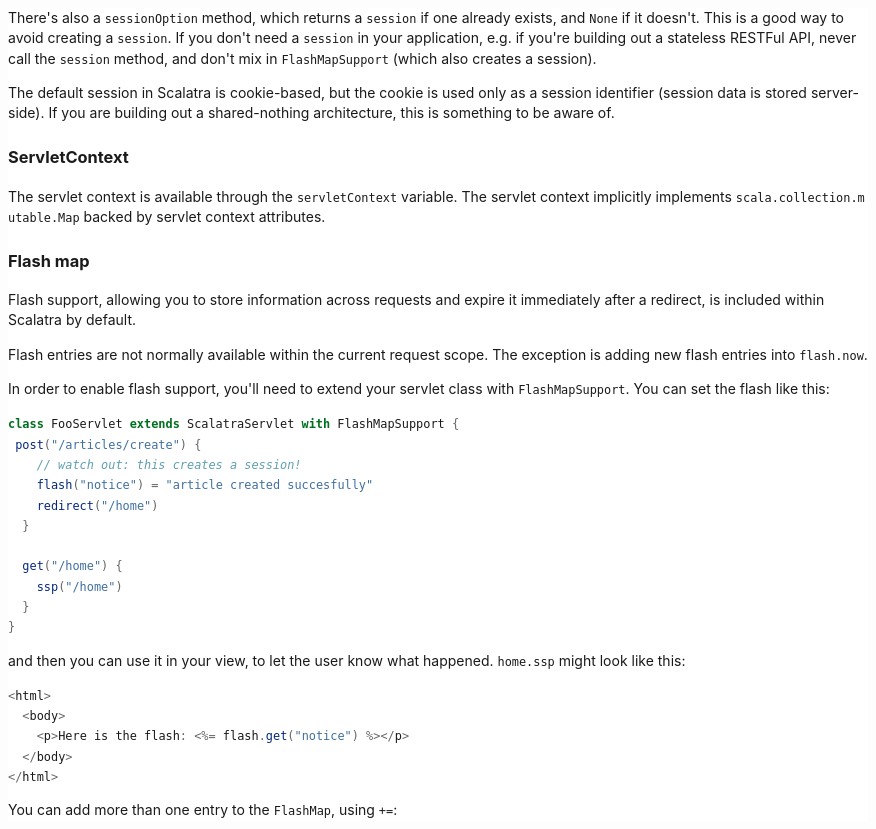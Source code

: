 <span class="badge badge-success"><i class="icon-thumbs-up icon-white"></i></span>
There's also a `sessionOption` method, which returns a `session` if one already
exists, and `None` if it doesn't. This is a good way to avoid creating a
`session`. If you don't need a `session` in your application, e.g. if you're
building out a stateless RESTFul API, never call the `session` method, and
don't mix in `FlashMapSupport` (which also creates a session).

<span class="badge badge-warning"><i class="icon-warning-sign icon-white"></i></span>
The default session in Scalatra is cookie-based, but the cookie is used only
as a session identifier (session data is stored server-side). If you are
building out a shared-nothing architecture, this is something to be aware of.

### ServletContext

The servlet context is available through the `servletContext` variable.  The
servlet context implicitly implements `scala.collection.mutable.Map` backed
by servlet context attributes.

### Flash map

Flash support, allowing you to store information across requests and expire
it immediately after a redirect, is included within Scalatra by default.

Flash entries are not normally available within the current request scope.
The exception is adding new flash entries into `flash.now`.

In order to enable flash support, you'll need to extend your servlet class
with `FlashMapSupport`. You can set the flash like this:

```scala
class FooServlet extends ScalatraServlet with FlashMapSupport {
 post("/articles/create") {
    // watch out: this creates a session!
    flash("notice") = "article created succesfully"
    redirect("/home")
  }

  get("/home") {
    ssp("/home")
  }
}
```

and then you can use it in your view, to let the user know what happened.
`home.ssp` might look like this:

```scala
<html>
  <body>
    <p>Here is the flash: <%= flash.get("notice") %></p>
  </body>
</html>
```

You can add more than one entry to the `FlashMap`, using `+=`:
...
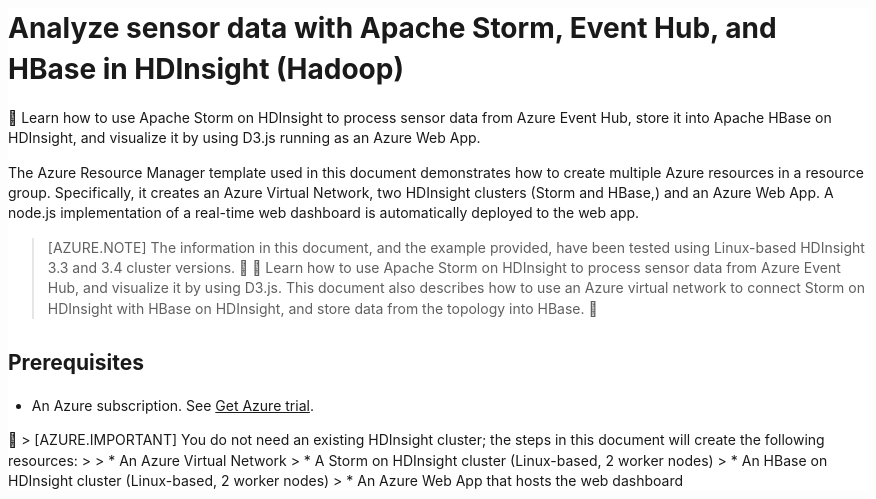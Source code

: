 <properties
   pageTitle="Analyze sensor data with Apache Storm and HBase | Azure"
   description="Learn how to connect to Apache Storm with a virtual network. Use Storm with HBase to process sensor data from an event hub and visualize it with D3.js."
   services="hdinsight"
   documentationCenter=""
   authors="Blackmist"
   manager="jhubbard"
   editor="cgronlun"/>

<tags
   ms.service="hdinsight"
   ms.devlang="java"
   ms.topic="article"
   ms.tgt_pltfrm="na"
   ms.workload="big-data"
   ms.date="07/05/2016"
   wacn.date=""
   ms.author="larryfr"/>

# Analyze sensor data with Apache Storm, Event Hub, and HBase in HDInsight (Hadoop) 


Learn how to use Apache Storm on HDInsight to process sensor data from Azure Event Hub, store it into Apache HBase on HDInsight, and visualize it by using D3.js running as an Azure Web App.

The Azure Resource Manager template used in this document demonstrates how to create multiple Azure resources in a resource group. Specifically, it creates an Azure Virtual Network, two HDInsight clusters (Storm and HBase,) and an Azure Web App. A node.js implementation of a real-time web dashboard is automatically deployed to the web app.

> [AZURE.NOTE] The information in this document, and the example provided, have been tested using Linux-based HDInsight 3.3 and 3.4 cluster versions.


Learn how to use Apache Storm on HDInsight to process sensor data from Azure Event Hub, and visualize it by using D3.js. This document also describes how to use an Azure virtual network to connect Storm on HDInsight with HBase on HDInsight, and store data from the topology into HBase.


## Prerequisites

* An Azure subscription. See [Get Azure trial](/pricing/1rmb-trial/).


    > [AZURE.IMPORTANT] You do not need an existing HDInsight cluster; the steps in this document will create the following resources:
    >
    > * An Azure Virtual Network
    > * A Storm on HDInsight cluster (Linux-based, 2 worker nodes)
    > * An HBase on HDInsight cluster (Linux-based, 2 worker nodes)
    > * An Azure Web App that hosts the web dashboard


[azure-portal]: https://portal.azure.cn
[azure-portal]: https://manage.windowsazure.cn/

[TASK]
Please go through the data above and copy each line that has the word "dashboard".

[OUTPUT OF THE TASK]
The Azure Resource Manager template used in this document demonstrates how to create multiple Azure resources in a resource group. Specifically, it creates an Azure Virtual Network, two HDInsight clusters (Storm and HBase,) and an Azure Web App. A node.js implementation of a real-time web dashboard is automatically deployed to the web app.
    > * An Azure Web App that hosts the web dashboard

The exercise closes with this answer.